↓↓↓
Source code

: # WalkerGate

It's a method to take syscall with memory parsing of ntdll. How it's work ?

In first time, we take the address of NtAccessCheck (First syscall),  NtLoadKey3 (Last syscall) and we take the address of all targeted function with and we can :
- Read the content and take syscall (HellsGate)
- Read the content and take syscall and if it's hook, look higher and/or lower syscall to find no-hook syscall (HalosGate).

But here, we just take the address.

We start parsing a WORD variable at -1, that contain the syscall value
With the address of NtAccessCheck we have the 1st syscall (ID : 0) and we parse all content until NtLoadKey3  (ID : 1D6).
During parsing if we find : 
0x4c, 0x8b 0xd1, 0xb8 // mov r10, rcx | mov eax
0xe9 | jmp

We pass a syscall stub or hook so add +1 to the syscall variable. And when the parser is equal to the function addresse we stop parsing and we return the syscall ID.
↑↑↑
## What is required
Whenever the word "find" appears in a line above, copy that line.

## Result below
- Read the content and take syscall and if it's hook, look higher and/or lower syscall to find no-hook syscall (HalosGate).
During parsing if we find : 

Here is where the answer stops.